Introduction

Optical coherence tomography (OCT) is a light-based imaging modality that can provide in vivo high-resolution images of coronary stents, with detailed information about struts apposition and tissue coverage [1]. Pathological studies have suggested that the absence of stent strut coverage due to delayed vascular healing and the persistence of fibrin may be the most important determinants of late stent thrombosis, together with lesion and procedure-related settings [2, 3]. For this reason, coverage at strut-level analysis by OCT is the most common surrogate endpoint in OCT studies, providing a measurable variable for the comparison between different stents and being also an important parameter for the approval of new drug eluting stents by regulatory agencies [4].

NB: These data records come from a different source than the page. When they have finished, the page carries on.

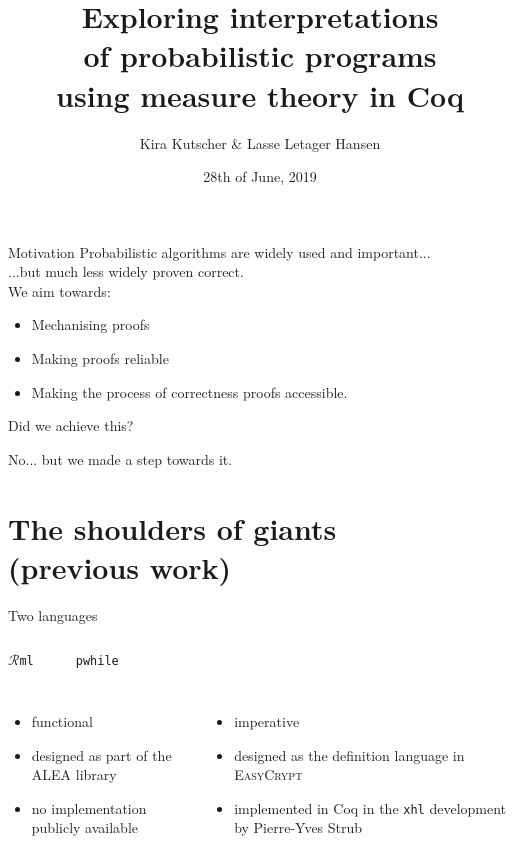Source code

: \documentclass{beamer}
\title{Exploring interpretations \\ of probabilistic programs \\ using measure theory in Coq}
\author{Kira Kutscher \& Lasse Letager Hansen}
\date{28th of June, 2019}
\begin{document}
\newcommand\rml{$\mathcal{R}$\texttt{ml}} %
\maketitle


\begin{frame}{Motivation}
  Probabilistic algorithms are widely used and important...\\
    \pause
    ...but much less widely proven correct.\\
    \bigskip
    \pause
    We aim towards:
    \pause
    \begin{itemize}
        \item Mechanising proofs
      \pause
        \item Making proofs reliable
      \pause
        \item Making the process of correctness proofs accessible. 
    \end{itemize}
    \pause
    \bigskip
    \medskip
    Did we achieve this?
    \pause
    \begin{flushright}
      No... but we made a step towards it. 
    \end{flushright}
\end{frame}


\section{The shoulders of giants \\ (previous work)}


\begin{frame}{Two languages}
  \begin{columns}
    \LARGE{\rml}\tiny{\cite{rml-paper}}
    \hrule
    \LARGE{\texttt{pwhile}}\tiny{\cite{easy-crypt}}
    \vspace{-0.5em}
    \hrule
  \end{columns}
  \pause
  \begin{columns}
    \begin{itemize}
        \item functional
        \item designed as part of the ALEA library
        \item no implementation publicly available
    \end{itemize}
    \pause
    \begin{itemize}
        \item imperative
        \item designed as the definition language in \textsc{EasyCrypt}
        \item implemented in Coq in the \texttt{xhl} development by Pierre-Yves
      Strub
    \end{itemize}
  \end{columns}
\end{frame}
\end{document}
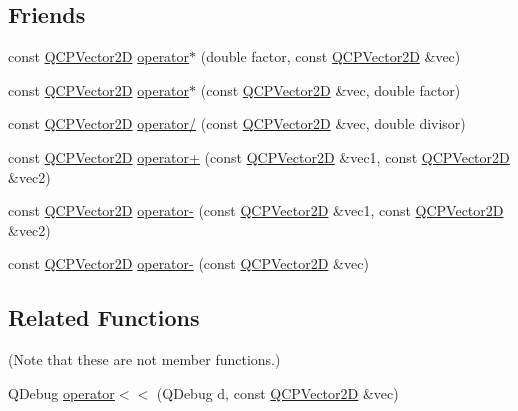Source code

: \subsection*{Friends}
\begin{DoxyCompactItemize}
\item 
const \hyperlink{class_q_c_p_vector2_d}{Q\+C\+P\+Vector2D} \hyperlink{class_q_c_p_vector2_d_aa75268fb64b9eaee5448fb815007bee9}{operator$\ast$} (double factor, const \hyperlink{class_q_c_p_vector2_d}{Q\+C\+P\+Vector2D} \&vec)
\item 
const \hyperlink{class_q_c_p_vector2_d}{Q\+C\+P\+Vector2D} \hyperlink{class_q_c_p_vector2_d_aace10d28a76e84e7380ede1a9cb58274}{operator$\ast$} (const \hyperlink{class_q_c_p_vector2_d}{Q\+C\+P\+Vector2D} \&vec, double factor)
\item 
const \hyperlink{class_q_c_p_vector2_d}{Q\+C\+P\+Vector2D} \hyperlink{class_q_c_p_vector2_d_aa69909afc8c656999a2ea292ea01244b}{operator/} (const \hyperlink{class_q_c_p_vector2_d}{Q\+C\+P\+Vector2D} \&vec, double divisor)
\item 
const \hyperlink{class_q_c_p_vector2_d}{Q\+C\+P\+Vector2D} \hyperlink{class_q_c_p_vector2_d_a24cc5985429b12dbed4d0d3c5a917d20}{operator+} (const \hyperlink{class_q_c_p_vector2_d}{Q\+C\+P\+Vector2D} \&vec1, const \hyperlink{class_q_c_p_vector2_d}{Q\+C\+P\+Vector2D} \&vec2)
\item 
const \hyperlink{class_q_c_p_vector2_d}{Q\+C\+P\+Vector2D} \hyperlink{class_q_c_p_vector2_d_a9e01331d8debf0877ee4cba9abd83605}{operator-\/} (const \hyperlink{class_q_c_p_vector2_d}{Q\+C\+P\+Vector2D} \&vec1, const \hyperlink{class_q_c_p_vector2_d}{Q\+C\+P\+Vector2D} \&vec2)
\item 
const \hyperlink{class_q_c_p_vector2_d}{Q\+C\+P\+Vector2D} \hyperlink{class_q_c_p_vector2_d_a14c807d345ee3f22d6809bb5a4137b52}{operator-\/} (const \hyperlink{class_q_c_p_vector2_d}{Q\+C\+P\+Vector2D} \&vec)
\end{DoxyCompactItemize}
\subsection*{Related Functions}
(Note that these are not member functions.) \begin{DoxyCompactItemize}
\item 
Q\+Debug \hyperlink{class_q_c_p_vector2_d_a6c757af9671d925af4a36c2f58fb7234}{operator$<$$<$} (Q\+Debug d, const \hyperlink{class_q_c_p_vector2_d}{Q\+C\+P\+Vector2D} \&vec)
\end{DoxyCompactItemize}


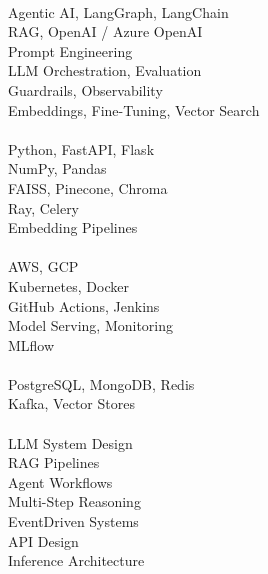 \documentclass[letterpaper]{deedy-resume} %
\begin{document}
\begin{minipage}[t]{0.33\textwidth}
 \\
Agentic AI, LangGraph, LangChain \\
RAG, OpenAI / Azure OpenAI \\
Prompt Engineering \\
LLM Orchestration, Evaluation \\
Guardrails, Observability \\
Embeddings, Fine-Tuning, Vector Search \\
\sectionspace %
 \\
Python, FastAPI, Flask \\
NumPy, Pandas \\
FAISS, Pinecone, Chroma \\
Ray, Celery \\
Embedding Pipelines \\
\sectionspace %
 \\
AWS, GCP \\
Kubernetes, Docker \\
GitHub Actions, Jenkins \\
Model Serving, Monitoring \\
MLflow \\
\sectionspace %
 \\
PostgreSQL, MongoDB, Redis \\
Kafka, Vector Stores \\
\sectionspace %
 \\
LLM System Design \\
RAG Pipelines \\
Agent Workflows \\
Multi-Step Reasoning \\
Event\-Driven Systems \\
API Design \\
Inference Architecture \\



\sectionspace


\sectionspace %

\sectionspace %


\end{minipage} %
\end{document}
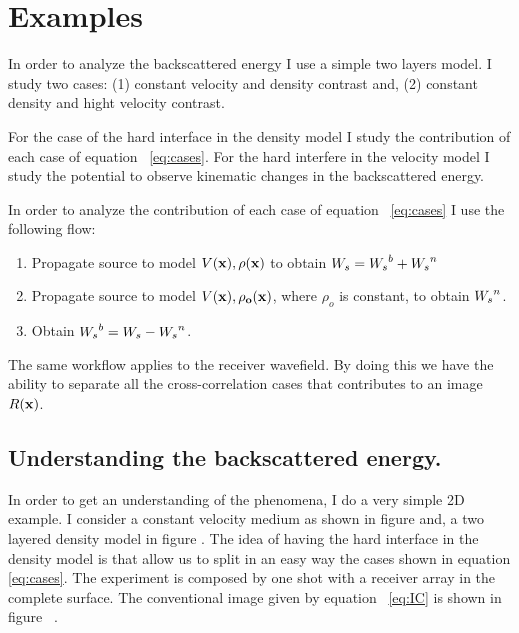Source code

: \section{Examples}
In order to analyze the backscattered energy I use a simple two layers model. I study
 two cases: (1)  constant velocity and density contrast and,
  (2) constant density and hight  velocity contrast.  

For the case of the hard interface in the density model I study the contribution of each case of 
equation ~\ref{eq:cases}. For the hard interfere in the velocity model I study the potential
to observe kinematic changes in the backscattered energy.

In order to analyze the contribution of each case of equation ~\ref{eq:cases} I use the following flow:
\begin{enumerate}
\item Propagate source to model $V(\bf{x}), \rho(\bf{x})$ to obtain ${W_s}={W_s}^b +{W_s}^n$
\item Propagate source to model $V(\bf{x}), \rho_o(\bf{x})$, where
$\rho_o$ is constant, to obtain ${W_s}^n$.
\item Obtain ${W_s}^b= {W_s} -{W_s}^n$.
\end{enumerate}

The same workflow applies to the receiver wavefield. By doing this we have the ability to separate all 
the cross-correlation cases that contributes to an image $R(\bf{x})$.


\subsection{Understanding the backscattered energy.}

In order to get an understanding of the phenomena, I do a very simple 2D example. I consider
a constant velocity medium as shown in figure  and, a two layered density model in figure . The idea of having the 
hard interface in the density model is that allow us to split in an easy way the cases shown in equation \ref{eq:cases}. 
The experiment is composed by one shot with a receiver array in the complete surface. The conventional image
given by equation ~\ref{eq:IC} is shown in figure ~. 


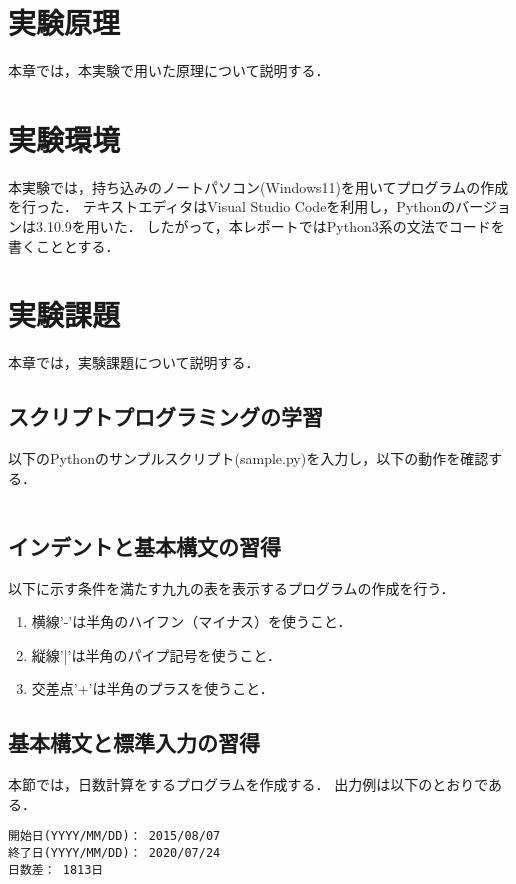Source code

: \documentclass[uplatex,dvipdfmx,12pt]{jsarticle}
\begin{document}
\newpage
\section{実験原理}
本章では，本実験で用いた原理について説明する．

\newpage
\section{実験環境}
本実験では，持ち込みのノートパソコン(Windows11)を用いてプログラムの作成を行った．
テキストエディタはVisual Studio Codeを利用し，Pythonのバージョンは3.10.9を用いた．
したがって，本レポートではPython3系の文法でコードを書くこととする．

\newpage
\section{実験課題}\label{sec:kadai}
本章では，実験課題について説明する．
\subsection{スクリプトプログラミングの学習}
以下のPythonのサンプルスクリプト(sample.py)を入力し，以下の動作を確認する．

\begin{lstlisting}

\end{lstlisting}
\subsection{インデントと基本構文の習得}
以下に示す条件を満たす九九の表を表示するプログラムの作成を行う．
\begin{enumerate}
  \item 横線'-'は半角のハイフン（マイナス）を使うこと．
  \item 縦線'|'は半角のパイプ記号を使うこと．
  \item 交差点'+'は半角のプラスを使うこと．
\end{enumerate}



\subsection{基本構文と標準入力の習得}
本節では，日数計算をするプログラムを作成する．
出力例は以下のとおりである．

\begin{lstlisting}[caption={日数計算プログラムの出力例},label=dayPro]
開始日(YYYY/MM/DD)： 2015/08/07
終了日(YYYY/MM/DD)： 2020/07/24
日数差： 1813日
\end{lstlisting}
\end{document}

The inter- and intra-observer reproducibility for strut count, strut apposition and quantitative strut tissue coverage measurement (e.g. neointima thickness) has been shown to be good [5, 6]. However, strut coverage evaluation is not standardized. The most commonly used approach is the visual qualitative assessment, evaluating strut coverage as a binary variable (covered or not covered). Moreover, independently from the methodology used, the zoom setting used for magnifying the OCT images may influence the assessment and thereby the reproducibility of strut coverage assessment.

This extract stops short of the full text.